For executives and board members, this is the kind of constraint that can quietly distort an entire quarter. When demand outruns supply, the market does not just “wait.” It reallocates. That can mean customers shift timelines, competitors take shelf space, and distributors, installers, and fleet buyers start negotiating harder. It can also mean BYD’s own sales mix changes, because production priorities may tilt toward models and regions where availability matters most.

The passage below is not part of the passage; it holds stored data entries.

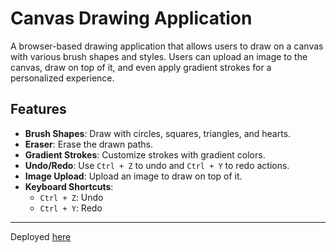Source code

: # Canvas Drawing Application

A browser-based drawing application that allows users to draw on a canvas with various brush shapes and styles. Users can upload an image to the canvas, draw on top of it, and even apply gradient strokes for a personalized experience.

## Features

- **Brush Shapes**: Draw with circles, squares, triangles, and hearts.
- **Eraser**: Erase the drawn paths.
- **Gradient Strokes**: Customize strokes with gradient colors.
- **Undo/Redo**: Use `Ctrl + Z` to undo and `Ctrl + Y` to redo actions.
- **Image Upload**: Upload an image to draw on top of it.
- **Keyboard Shortcuts**: 
  - `Ctrl + Z`: Undo
  - `Ctrl + Y`: Redo
---
Deployed [here](https://damirpavlik.github.io/paint/)
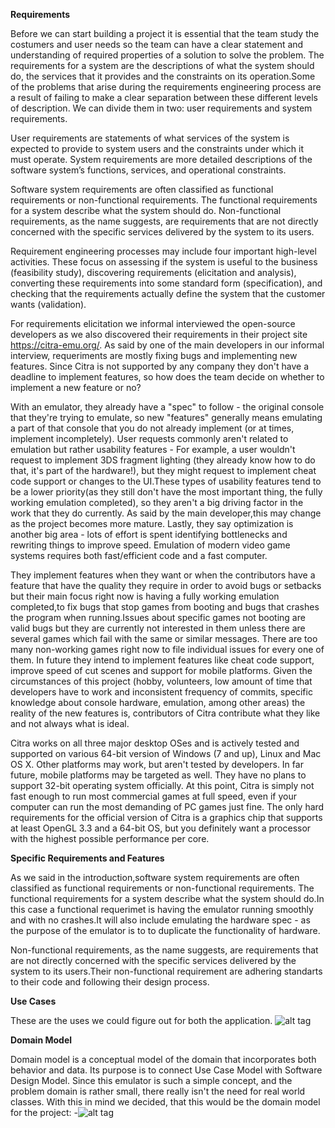 
**Requirements**

Before we can start building a project it is essential that the team study the costumers and user needs so the team can have a clear statement and understanding of required properties of a solution to solve the problem.
The requirements for a system are the descriptions of what the system should do, the services that it provides and the constraints on its operation.Some of the problems that arise during the requirements engineering process are a result of failing to make a clear separation between these different levels of description.
We can divide them in two: user requirements and system requirements.

User requirements are statements of what services of the system is expected to provide to system users and the constraints under which it must operate.
System requirements are more detailed descriptions of the software system’s functions, services, and operational constraints.

Software system requirements are often classified as functional requirements or non-functional requirements.
The functional requirements for a system describe what the system should do. 
Non-functional requirements, as the name suggests, are requirements that are not directly concerned with the specific services delivered by the system to its users.

Requirement engineering processes may include four important high-level activities. These focus on assessing if the system is useful to the business (feasibility study), discovering requirements (elicitation and analysis), converting these requirements into some standard form (specification), and checking that the requirements actually define the system that the customer wants (validation).

For requirements elicitation we informal interviewed the open-source developers as we also discovered their requirements in their project site https://citra-emu.org/. 
As said by one of the main developers in our informal interview, requeriments are mostly fixing bugs and implementing new features.
Since Citra is not supported by any company they don't have a deadline to implement features, so how does the team decide on whether to implement a new feature or no? 

With an emulator, they already have a "spec" to follow - the original console that they're trying to emulate, so new "features" generally means emulating a part of that console that you do not already implement (or at times, implement incompletely). User requests commonly aren't related to emulation but rather usability features - For example, a user wouldn't request to implement 3DS fragment lighting (they already know how to do that, it's part of the hardware!), but they might request to implement cheat code support or changes to the UI.These types of usability features tend to be a lower priority(as they still don't have the most important thing, the fully working emulation completed), so they aren't a big driving factor in the work that they do currently. As said by the main developer,this may change as the project becomes more mature. 
Lastly, they say optimization is another big area - lots of effort is spent identifying bottlenecks and rewriting things to improve speed. Emulation of modern video game systems requires both fast/efficient code and a fast computer.

They implement features when they want or when the contributors have a feature that have the quality they require in order to avoid bugs or setbacks but their main focus right now is having a fully working emulation completed,to fix bugs that stop games from booting and bugs that crashes the program when running.Issues about specific games not booting are valid bugs but they are currently not interested in them unless there are several games which fail with the same or similar messages. There are too many non-working games right now to file individual issues for every one of them.
In future they intend to implement features like cheat code support, improve speed of cut scenes and support for mobile platforms.
Given the circumstances of this project (hobby, volunteers, low amount of time that developers have to work and inconsistent frequency of commits, specific knowledge about console hardware, emulation, among other areas) the reality of the new features is, contributors of Citra contribute what they like and not always what is ideal.

Citra works on all three major desktop OSes and is actively tested and supported on various 64-bit version of Windows (7 and up), Linux and Mac OS X. Other platforms may work, but aren't tested by developers. In far future, mobile platforms may be targeted as well. They have no plans to support 32-bit operating system officially.
At this point, Citra is simply not fast enough to run most commercial games at full speed, even if your computer can run the most demanding of PC games just fine.
The only hard requirements for the official version of Citra is a graphics chip that supports at least OpenGL 3.3 and a 64-bit OS, but you definitely want a processor with the highest possible performance per core.



**Specific Requirements and Features** 

As we said in the introduction,software system requirements are often classified as functional requirements or non-functional requirements.
The functional requirements for a system describe what the system should do.In this case a functional requerimet is having the emulator running smoothly and with no crashes.It will also include emulating the hardware spec - as the purpose of the emulator is to 
to duplicate the functionality of hardware.

Non-functional requirements, as the name suggests, are requirements that are not directly concerned with the specific services delivered by the system to its users.Their non-functional requirement are adhering standarts to their code and following their design process.



**Use Cases**

These are the uses we could figure out for both the application.
![alt tag](http://i.imgur.com/deDgtE4.png)

**Domain Model**

Domain model is a conceptual model of the domain that incorporates both behavior and data. Its purpose is to connect Use Case Model with Software Design Model. Since this emulator is such a simple concept, and the problem domain is rather small, there really isn't the need for real world classes. With this in mind we decided, that this would be the domain model for the project:
 -![alt tag](http://icecream.me/uploads/d3285a245af38b0a7e8def42c7fe5cb0.png)

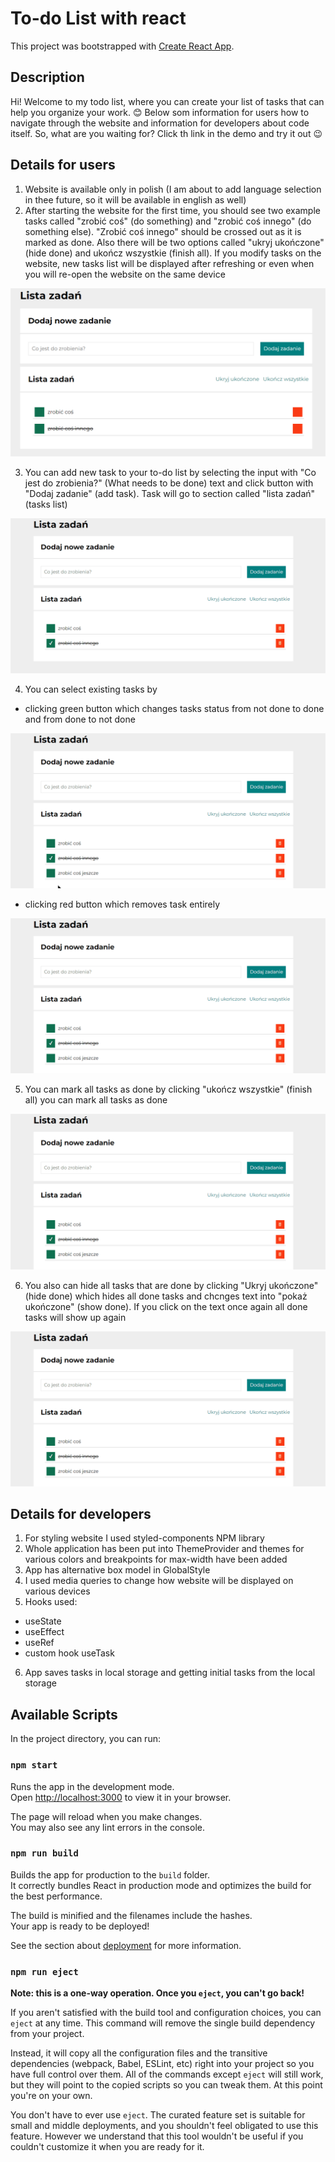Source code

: # To-do List with react

This project was bootstrapped with [Create React App](https://github.com/facebook/create-react-app).

## Description
Hi! Welcome to my todo list, where you can create your list of tasks that can help you organize your work. 😊 Below som information for users how to navigate through the website and information for developers about code itself. So, what are you waiting for? Click th link in the demo and try it out 😉

## Details for users
1. Website is available only in polish (I am about to add language selection in thee future, so it will be available in english as well)
2. After starting the website for the first time, you should see two example tasks called "zrobić coś" (do something) and "zrobić coś innego" (do something else). "Zrobić coś innego" should be crossed out as it is marked as done. Also there will be two options called "ukryj ukończone" (hide done) and ukończ wszystkie (finish all). If you modify tasks on the website, new tasks list will be displayed after refreshing or even when you will re-open the website on the same device

<img src="for_readme/startingTasks.png">

3. You can add new task to your to-do list by selecting the input with "Co jest do zrobienia?" (What needs to be done) text and click button with "Dodaj zadanie" (add task). Task will go to section called "lista zadań" (tasks list)

<img src="for_readme/addNewTaskAnimation.gif">

4. You can select existing tasks by
- clicking green button which changes tasks status from not done to done and from done to not done

<img src="for_readme/toggleDoneAnimation.gif"> 

- clicking red button which removes task entirely

<img src="for_readme/deleteTaskAnimation.gif">

5. You can mark all tasks as done by clicking "ukończ wszystkie" (finish all) you can mark all tasks as done

<img src="for_readme/markAllDone.gif">

6. You also can hide all tasks that are done by clicking "Ukryj ukończone" (hide done) which hides all done tasks and chcnges text into "pokaż ukończone" (show done). If you click on the text once again all done tasks will show up again

<img src="for_readme/toggleDisplayDone.gif">

## Details for developers

1. For styling website I used styled-components NPM library
2. Whole application has been put into ThemeProvider and themes for various colors and breakpoints for max-width have been added 
3. App has alternative box model in GlobalStyle
4. I used media queries to change how website will be displayed on various devices
5. Hooks used:
- useState
- useEffect
- useRef
- custom hook useTask
6. App saves tasks in local storage and getting initial tasks from the local storage 

## Available Scripts

In the project directory, you can run:

### `npm start`

Runs the app in the development mode.\
Open [http://localhost:3000](http://localhost:3000) to view it in your browser.

The page will reload when you make changes.\
You may also see any lint errors in the console.

### `npm run build`

Builds the app for production to the `build` folder.\
It correctly bundles React in production mode and optimizes the build for the best performance.

The build is minified and the filenames include the hashes.\
Your app is ready to be deployed!

See the section about [deployment](https://facebook.github.io/create-react-app/docs/deployment) for more information.

### `npm run eject`

**Note: this is a one-way operation. Once you `eject`, you can't go back!**

If you aren't satisfied with the build tool and configuration choices, you can `eject` at any time. This command will remove the single build dependency from your project.

Instead, it will copy all the configuration files and the transitive dependencies (webpack, Babel, ESLint, etc) right into your project so you have full control over them. All of the commands except `eject` will still work, but they will point to the copied scripts so you can tweak them. At this point you're on your own.

You don't have to ever use `eject`. The curated feature set is suitable for small and middle deployments, and you shouldn't feel obligated to use this feature. However we understand that this tool wouldn't be useful if you couldn't customize it when you are ready for it.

This story lands in a bigger trend: Chinese EV makers have been spreading globally as the appeal of EVs rises. That global expansion matters because it turns what used to be a domestic scaling problem into a multi-region throughput problem. When you are exporting cars, you are also exporting expectations: consumers and regulators in different markets may weigh factors like charging speed, safety, and reliability. BYD’s Flash Charging and Blade Battery 2.0 positioning is built to meet those expectations. But Wang’s comment signals the hard truth behind any performance pitch. Even winning features do not matter if the factory output cannot follow.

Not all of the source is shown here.